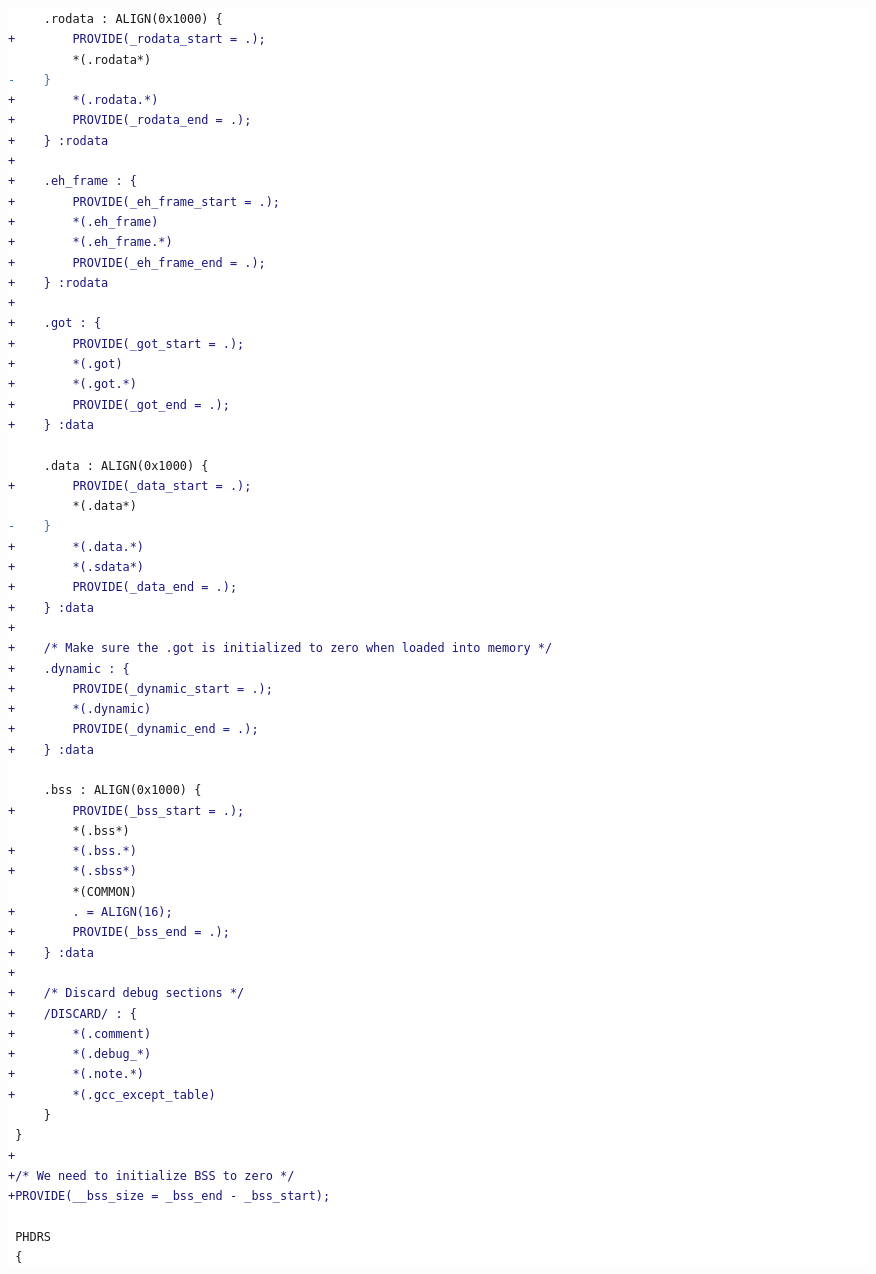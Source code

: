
 ```diff
     .rodata : ALIGN(0x1000) {
+        PROVIDE(_rodata_start = .);
         *(.rodata*)
-    }
+        *(.rodata.*)
+        PROVIDE(_rodata_end = .);
+    } :rodata
+
+    .eh_frame : {
+        PROVIDE(_eh_frame_start = .);
+        *(.eh_frame)
+        *(.eh_frame.*)
+        PROVIDE(_eh_frame_end = .);
+    } :rodata
+
+    .got : {
+        PROVIDE(_got_start = .);
+        *(.got)
+        *(.got.*)
+        PROVIDE(_got_end = .);
+    } :data
 
     .data : ALIGN(0x1000) {
+        PROVIDE(_data_start = .);
         *(.data*)
-    }
+        *(.data.*)
+        *(.sdata*)
+        PROVIDE(_data_end = .);
+    } :data
+
+    /* Make sure the .got is initialized to zero when loaded into memory */
+    .dynamic : {
+        PROVIDE(_dynamic_start = .);
+        *(.dynamic)
+        PROVIDE(_dynamic_end = .);
+    } :data
 
     .bss : ALIGN(0x1000) {
+        PROVIDE(_bss_start = .);
         *(.bss*)
+        *(.bss.*)
+        *(.sbss*)
         *(COMMON)
+        . = ALIGN(16);
+        PROVIDE(_bss_end = .);
+    } :data
+
+    /* Discard debug sections */
+    /DISCARD/ : {
+        *(.comment)
+        *(.debug_*)
+        *(.note.*)
+        *(.gcc_except_table)
     }
 }
+
+/* We need to initialize BSS to zero */
+PROVIDE(__bss_size = _bss_end - _bss_start);
 
 PHDRS
 {

```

# WORK TASK
The lines needed are those in the data above that hold the string "zero"; copy each of them.

# FINISHED EXERCISE
+    /* Make sure the .got is initialized to zero when loaded into memory */
+/* We need to initialize BSS to zero */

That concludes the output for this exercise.